> [Goal of the exercise]:
For this exercise, reproduce the entries below exactly, but only from the line containing "वृद्धिमत्स्व् इतरेषु च ।" through the line containing "प्रतिपादयेत् ॥ इति ।", both included.

= = =

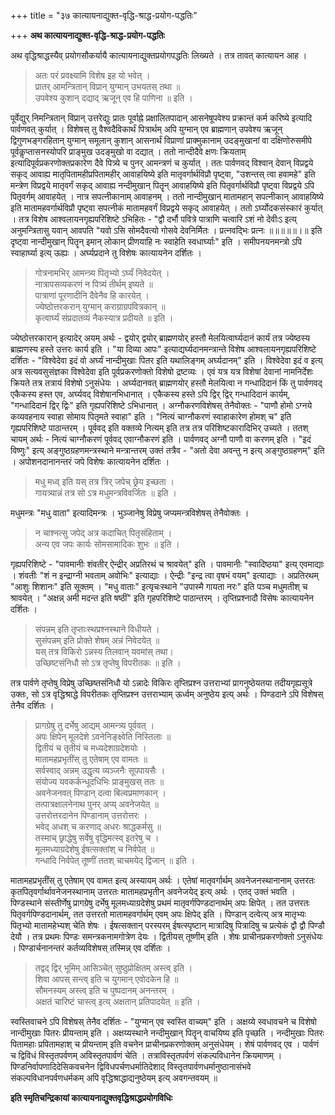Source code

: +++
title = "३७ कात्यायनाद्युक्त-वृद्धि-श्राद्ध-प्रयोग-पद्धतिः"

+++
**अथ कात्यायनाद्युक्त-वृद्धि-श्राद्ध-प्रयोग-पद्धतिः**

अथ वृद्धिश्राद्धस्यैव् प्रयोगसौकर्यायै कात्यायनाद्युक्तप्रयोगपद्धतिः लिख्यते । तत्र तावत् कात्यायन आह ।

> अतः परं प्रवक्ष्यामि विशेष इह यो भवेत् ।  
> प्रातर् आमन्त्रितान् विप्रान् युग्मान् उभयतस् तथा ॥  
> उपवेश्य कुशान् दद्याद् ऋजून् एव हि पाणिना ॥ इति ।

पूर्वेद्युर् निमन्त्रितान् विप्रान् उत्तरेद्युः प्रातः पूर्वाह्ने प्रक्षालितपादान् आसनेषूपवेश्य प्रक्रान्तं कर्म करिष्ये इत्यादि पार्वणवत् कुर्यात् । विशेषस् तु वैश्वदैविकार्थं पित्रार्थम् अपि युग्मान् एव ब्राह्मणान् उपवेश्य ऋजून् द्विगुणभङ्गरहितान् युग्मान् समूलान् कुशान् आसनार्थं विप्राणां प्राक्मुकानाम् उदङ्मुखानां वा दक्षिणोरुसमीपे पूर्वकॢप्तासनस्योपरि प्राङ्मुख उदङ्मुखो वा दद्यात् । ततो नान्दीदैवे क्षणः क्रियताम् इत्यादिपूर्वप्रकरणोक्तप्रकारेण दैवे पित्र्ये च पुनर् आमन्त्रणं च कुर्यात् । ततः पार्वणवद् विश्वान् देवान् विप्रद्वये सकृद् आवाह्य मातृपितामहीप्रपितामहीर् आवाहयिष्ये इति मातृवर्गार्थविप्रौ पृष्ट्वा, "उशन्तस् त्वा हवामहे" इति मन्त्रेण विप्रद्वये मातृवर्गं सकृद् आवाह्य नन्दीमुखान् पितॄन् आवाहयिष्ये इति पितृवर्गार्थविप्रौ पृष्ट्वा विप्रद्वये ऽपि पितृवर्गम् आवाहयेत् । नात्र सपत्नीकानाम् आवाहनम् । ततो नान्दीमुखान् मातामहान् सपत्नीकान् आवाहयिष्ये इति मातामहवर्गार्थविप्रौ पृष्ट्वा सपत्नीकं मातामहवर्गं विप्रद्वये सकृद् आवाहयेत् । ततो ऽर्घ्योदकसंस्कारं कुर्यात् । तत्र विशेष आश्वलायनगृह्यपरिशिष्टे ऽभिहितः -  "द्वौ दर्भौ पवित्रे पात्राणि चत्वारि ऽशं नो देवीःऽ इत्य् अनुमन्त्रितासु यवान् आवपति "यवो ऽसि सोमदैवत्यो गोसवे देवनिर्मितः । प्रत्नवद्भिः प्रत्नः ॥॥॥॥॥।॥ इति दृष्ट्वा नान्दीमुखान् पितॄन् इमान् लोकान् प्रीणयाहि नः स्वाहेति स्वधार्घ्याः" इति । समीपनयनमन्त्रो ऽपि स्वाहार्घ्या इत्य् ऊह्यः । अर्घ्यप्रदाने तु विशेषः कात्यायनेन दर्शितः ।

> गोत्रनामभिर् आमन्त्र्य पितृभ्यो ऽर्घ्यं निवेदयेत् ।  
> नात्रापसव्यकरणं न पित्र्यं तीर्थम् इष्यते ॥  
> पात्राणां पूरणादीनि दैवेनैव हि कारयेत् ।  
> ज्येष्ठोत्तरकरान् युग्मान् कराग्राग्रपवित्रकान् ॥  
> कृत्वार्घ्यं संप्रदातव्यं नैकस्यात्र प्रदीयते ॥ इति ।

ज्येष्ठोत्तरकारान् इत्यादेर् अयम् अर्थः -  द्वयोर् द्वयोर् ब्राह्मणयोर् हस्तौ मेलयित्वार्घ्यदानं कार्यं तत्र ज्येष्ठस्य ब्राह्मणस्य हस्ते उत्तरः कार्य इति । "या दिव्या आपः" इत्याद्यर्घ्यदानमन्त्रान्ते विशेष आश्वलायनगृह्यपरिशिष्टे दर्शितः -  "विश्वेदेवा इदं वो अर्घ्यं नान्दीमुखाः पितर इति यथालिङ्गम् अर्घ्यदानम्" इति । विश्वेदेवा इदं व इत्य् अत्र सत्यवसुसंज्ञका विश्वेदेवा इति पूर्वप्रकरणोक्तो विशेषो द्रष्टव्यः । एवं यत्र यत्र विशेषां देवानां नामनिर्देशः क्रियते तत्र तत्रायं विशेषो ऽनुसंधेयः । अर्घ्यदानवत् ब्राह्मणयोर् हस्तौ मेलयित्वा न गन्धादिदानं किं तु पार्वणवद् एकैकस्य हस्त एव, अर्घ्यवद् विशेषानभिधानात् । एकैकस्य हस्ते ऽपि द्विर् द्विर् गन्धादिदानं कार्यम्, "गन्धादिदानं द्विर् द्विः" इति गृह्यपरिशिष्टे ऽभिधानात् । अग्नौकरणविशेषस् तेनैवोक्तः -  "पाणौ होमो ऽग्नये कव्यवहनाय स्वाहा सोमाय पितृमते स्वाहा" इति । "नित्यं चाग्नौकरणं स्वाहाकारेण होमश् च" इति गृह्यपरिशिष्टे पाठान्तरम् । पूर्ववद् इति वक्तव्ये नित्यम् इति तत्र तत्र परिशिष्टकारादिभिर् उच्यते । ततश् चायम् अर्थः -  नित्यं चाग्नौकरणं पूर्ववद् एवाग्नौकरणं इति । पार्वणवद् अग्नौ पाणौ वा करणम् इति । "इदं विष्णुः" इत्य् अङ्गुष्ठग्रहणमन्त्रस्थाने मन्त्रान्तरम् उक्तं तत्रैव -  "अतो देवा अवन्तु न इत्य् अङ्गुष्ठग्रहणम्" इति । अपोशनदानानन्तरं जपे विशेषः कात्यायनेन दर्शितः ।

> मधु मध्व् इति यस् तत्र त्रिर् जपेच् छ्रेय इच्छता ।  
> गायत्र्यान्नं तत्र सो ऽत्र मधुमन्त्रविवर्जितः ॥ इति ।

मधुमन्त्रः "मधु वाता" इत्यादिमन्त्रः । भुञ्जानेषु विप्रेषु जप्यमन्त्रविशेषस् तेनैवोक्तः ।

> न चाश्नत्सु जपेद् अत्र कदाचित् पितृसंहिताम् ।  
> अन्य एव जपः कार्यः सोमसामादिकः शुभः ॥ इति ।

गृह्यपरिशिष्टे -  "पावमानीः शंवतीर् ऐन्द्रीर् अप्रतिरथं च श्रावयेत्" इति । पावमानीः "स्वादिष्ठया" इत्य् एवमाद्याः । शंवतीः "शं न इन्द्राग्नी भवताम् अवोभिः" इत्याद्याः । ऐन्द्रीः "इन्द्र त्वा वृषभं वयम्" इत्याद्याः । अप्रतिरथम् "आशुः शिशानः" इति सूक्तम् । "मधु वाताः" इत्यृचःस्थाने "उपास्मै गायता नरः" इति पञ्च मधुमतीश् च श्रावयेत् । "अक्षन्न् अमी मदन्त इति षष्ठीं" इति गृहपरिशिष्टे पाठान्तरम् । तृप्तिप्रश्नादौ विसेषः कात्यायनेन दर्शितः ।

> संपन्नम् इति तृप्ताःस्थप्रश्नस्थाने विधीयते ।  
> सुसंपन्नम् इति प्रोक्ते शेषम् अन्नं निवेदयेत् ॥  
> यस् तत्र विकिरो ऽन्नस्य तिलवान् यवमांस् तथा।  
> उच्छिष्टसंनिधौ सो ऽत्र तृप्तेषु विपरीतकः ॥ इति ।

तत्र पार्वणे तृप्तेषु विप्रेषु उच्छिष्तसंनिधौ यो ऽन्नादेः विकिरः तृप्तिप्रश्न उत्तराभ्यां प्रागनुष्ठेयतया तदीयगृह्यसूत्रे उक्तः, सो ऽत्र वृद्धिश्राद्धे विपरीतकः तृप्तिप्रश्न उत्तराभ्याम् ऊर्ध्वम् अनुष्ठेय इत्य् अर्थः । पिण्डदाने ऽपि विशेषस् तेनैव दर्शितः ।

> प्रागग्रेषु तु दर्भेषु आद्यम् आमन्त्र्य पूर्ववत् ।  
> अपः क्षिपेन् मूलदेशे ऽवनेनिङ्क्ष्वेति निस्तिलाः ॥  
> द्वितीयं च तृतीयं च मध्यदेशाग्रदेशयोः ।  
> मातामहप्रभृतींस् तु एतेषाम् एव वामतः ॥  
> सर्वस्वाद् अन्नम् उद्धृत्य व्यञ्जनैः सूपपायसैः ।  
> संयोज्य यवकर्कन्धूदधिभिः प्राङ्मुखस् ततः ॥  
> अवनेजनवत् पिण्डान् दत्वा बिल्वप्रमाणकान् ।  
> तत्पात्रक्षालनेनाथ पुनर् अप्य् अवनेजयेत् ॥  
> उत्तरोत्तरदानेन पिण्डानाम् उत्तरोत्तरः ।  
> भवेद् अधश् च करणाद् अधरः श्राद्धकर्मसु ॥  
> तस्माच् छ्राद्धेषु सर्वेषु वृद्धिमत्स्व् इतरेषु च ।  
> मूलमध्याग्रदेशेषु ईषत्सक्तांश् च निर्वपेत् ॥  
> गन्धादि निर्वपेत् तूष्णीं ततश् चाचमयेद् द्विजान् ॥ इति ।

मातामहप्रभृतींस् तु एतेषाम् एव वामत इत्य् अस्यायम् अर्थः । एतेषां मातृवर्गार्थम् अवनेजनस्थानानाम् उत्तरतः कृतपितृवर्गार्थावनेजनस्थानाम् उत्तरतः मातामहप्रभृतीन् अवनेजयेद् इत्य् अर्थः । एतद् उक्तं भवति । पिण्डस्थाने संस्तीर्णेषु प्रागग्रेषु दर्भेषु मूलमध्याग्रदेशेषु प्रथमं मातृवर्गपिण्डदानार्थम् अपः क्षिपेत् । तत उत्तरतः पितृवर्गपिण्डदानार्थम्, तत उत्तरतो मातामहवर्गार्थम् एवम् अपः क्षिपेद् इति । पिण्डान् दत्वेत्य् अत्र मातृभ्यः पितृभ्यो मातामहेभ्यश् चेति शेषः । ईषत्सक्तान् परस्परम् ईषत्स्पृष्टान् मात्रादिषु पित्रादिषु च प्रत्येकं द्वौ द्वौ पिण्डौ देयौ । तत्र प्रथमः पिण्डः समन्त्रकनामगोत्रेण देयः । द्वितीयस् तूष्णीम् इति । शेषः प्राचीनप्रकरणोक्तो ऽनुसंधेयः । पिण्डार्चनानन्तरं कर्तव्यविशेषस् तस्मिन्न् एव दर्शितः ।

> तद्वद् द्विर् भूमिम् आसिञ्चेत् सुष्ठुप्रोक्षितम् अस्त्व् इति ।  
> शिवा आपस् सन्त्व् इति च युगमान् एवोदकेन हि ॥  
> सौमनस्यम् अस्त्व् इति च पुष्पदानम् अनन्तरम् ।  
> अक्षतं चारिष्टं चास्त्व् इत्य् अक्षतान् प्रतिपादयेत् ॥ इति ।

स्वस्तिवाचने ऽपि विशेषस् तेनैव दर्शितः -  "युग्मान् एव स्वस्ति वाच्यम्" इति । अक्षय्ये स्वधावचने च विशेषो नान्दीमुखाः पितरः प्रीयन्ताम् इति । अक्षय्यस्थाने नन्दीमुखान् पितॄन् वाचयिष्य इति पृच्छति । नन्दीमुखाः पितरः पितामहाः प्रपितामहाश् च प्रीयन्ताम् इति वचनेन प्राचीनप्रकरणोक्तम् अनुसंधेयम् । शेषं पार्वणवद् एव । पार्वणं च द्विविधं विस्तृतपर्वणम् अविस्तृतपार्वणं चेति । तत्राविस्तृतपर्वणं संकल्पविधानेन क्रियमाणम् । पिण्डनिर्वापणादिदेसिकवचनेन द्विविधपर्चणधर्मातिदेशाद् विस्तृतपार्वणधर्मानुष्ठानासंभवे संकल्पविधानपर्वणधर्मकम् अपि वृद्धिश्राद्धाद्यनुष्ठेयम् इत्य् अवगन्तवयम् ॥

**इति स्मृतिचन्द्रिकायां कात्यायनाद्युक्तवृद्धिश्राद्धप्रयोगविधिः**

= = =

> [Answer section]:
> तस्माच् छ्राद्धेषु सर्वेषु वृद्धिमत्स्व् इतरेषु च ।  
> मूलमध्याग्रदेशेषु ईषत्सक्तांश् च निर्वपेत् ॥  
> गन्धादि निर्वपेत् तूष्णीं ततश् चाचमयेद् द्विजान् ॥ इति ।

मातामहप्रभृतींस् तु एतेषाम् एव वामत इत्य् अस्यायम् अर्थः । एतेषां मातृवर्गार्थम् अवनेजनस्थानानाम् उत्तरतः कृतपितृवर्गार्थावनेजनस्थानाम् उत्तरतः मातामहप्रभृतीन् अवनेजयेद् इत्य् अर्थः । एतद् उक्तं भवति । पिण्डस्थाने संस्तीर्णेषु प्रागग्रेषु दर्भेषु मूलमध्याग्रदेशेषु प्रथमं मातृवर्गपिण्डदानार्थम् अपः क्षिपेत् । तत उत्तरतः पितृवर्गपिण्डदानार्थम्, तत उत्तरतो मातामहवर्गार्थम् एवम् अपः क्षिपेद् इति । पिण्डान् दत्वेत्य् अत्र मातृभ्यः पितृभ्यो मातामहेभ्यश् चेति शेषः । ईषत्सक्तान् परस्परम् ईषत्स्पृष्टान् मात्रादिषु पित्रादिषु च प्रत्येकं द्वौ द्वौ पिण्डौ देयौ । तत्र प्रथमः पिण्डः समन्त्रकनामगोत्रेण देयः । द्वितीयस् तूष्णीम् इति । शेषः प्राचीनप्रकरणोक्तो ऽनुसंधेयः । पिण्डार्चनानन्तरं कर्तव्यविशेषस् तस्मिन्न् एव दर्शितः ।

> तद्वद् द्विर् भूमिम् आसिञ्चेत् सुष्ठुप्रोक्षितम् अस्त्व् इति ।  
> शिवा आपस् सन्त्व् इति च युगमान् एवोदकेन हि ॥  
> सौमनस्यम् अस्त्व् इति च पुष्पदानम् अनन्तरम् ।  
> अक्षतं चारिष्टं चास्त्व् इत्य् अक्षतान् प्रतिपादयेत् ॥ इति ।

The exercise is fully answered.